For those of you who missed it, keep an eye out at www.mrecruitingcamp.com for #mrec 2012! There was so much content it is quite tough to distill it down to share key take aways! But here goes...
1. Smartphone is here! The smartphone is now 38% market share of all mobile devices. The figure is growing rapidly. The mobile web is common place and mainstream with Facebook enjoying 350m mobile users! The primary Internet connection is mobile for more and more people. The convenience factor of a tablet or smartphone will continue to push this higher coupled with emerging nations where mobile is the only connectivity for 26% of the local web population.
2. Google now cares about mSites You all want to be at the top of Google? We we told yesterday that the secret Google algorithms now consider mobile website support when ranking your site. So unless you want your agile competitors to get ahead, you need to get your mobile HTML support.
3. You are already mobile recruiting! Possibly not very well! Do you email jobs alerts to candidates that link to your website? Do you share job links and other content on Twitter or Facebook? How do you think people are consuming this content?
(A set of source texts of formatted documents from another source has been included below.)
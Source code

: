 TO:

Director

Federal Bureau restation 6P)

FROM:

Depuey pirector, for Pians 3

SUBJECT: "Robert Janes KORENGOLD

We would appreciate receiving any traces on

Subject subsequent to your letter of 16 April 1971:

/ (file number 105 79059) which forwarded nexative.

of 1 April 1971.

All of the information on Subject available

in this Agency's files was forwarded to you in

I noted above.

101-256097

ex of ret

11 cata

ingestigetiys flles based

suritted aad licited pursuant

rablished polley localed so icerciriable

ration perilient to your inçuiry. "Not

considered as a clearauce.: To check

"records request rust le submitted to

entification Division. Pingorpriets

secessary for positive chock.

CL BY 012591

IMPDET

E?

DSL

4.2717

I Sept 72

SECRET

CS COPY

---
Do you ever read your email or Facebook on your smartphone? When you think about it, your potential talent is already experiencing your content on their smartphone, you can not stop it, nor would you want to! But you could make it an valuable and enjoyable experience, or you could leave it a difficult and frustrating experience! I wonder which one will support your recruitment efforts and attract the best talent? What are you waiting for...?
4. Appstore is a channel, and to be in it you need to have a native app. When ever mobile web is discussed there follows the battle of native app vs mhtml. Honestly there could not be a more frustrating discussion. What matters is the problem you are trying solve, then pick the right solution! The problem described in point 3 can only be solved with a mobile website. But if you want to satisfy that talent that searched for you in AppStore either on Apple, Google or Amazon you need to build a native app. Additionally if you want to push job alerts to devices over the web you need a native app. It is a tool and provides talent another option as to how they connect with you. Good marketing to talk to the consumer via the channel they prefer.
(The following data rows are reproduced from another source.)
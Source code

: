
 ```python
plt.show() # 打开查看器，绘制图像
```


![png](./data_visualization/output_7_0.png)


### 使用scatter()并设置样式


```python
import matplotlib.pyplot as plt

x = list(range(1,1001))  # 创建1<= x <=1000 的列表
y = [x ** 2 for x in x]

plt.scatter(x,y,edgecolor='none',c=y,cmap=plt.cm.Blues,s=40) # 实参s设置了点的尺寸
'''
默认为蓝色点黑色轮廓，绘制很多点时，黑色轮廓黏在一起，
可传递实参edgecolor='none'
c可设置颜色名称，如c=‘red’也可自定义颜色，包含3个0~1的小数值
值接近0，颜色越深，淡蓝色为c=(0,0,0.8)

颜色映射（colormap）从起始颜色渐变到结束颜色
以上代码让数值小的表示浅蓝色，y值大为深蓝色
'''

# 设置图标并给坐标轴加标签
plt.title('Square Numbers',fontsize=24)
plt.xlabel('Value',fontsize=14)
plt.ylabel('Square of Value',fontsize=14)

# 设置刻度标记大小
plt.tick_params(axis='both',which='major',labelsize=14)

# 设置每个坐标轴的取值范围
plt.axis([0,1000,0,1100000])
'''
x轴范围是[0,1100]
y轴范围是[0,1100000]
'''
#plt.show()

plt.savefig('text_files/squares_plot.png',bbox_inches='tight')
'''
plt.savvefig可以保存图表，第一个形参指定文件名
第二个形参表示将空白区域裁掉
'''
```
5. Use your talent community as the "checkout" Applying to a job is not easy on a mobile. It can be achieved via a linkedin connection, or a resume / cv file in the cloud but both of these approach are limiting. The cloud is not mainstream yet. Instead the best practice is to allow the talent to give you their "virtual business card", this is achieved by the talent joining your community. When talent join your community you should have a good connection and should have interesting data about the individual. A number of speakers promoted this solution. Any company can sign up for a free Talent community on the BraveNewTalent platform (full disclosure, I work at BraveNewTalent)
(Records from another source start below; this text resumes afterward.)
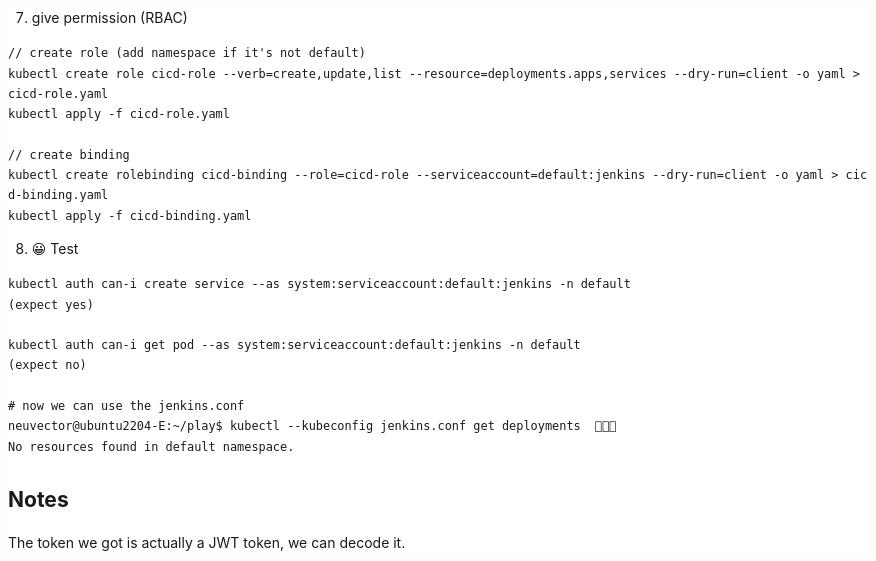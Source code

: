 7. give permission (RBAC)
```
// create role (add namespace if it's not default)
kubectl create role cicd-role --verb=create,update,list --resource=deployments.apps,services --dry-run=client -o yaml > cicd-role.yaml
kubectl apply -f cicd-role.yaml

// create binding
kubectl create rolebinding cicd-binding --role=cicd-role --serviceaccount=default:jenkins --dry-run=client -o yaml > cicd-binding.yaml
kubectl apply -f cicd-binding.yaml
```

8. :grinning: Test
```
kubectl auth can-i create service --as system:serviceaccount:default:jenkins -n default
(expect yes)

kubectl auth can-i get pod --as system:serviceaccount:default:jenkins -n default
(expect no)

# now we can use the jenkins.conf
neuvector@ubuntu2204-E:~/play$ kubectl --kubeconfig jenkins.conf get deployments  🔑🔑🔑
No resources found in default namespace.
```

## Notes

The token we got is actually a JWT token, we can decode it.

<p align="center">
Finally, there was throughout the day an undertone surrounding the ATS. Social media and mobile provide new candidate data and are a catalyst to improve our candidate experience. But the recruiter is currently handcuffed to what the ATS system supports. True rapid adoption needs much better support from the ATS vendors. I have been actively involved in this topic from its origin, I have yet to meet an ATS that wants to discuss and address this topic. This is a huge disappointment.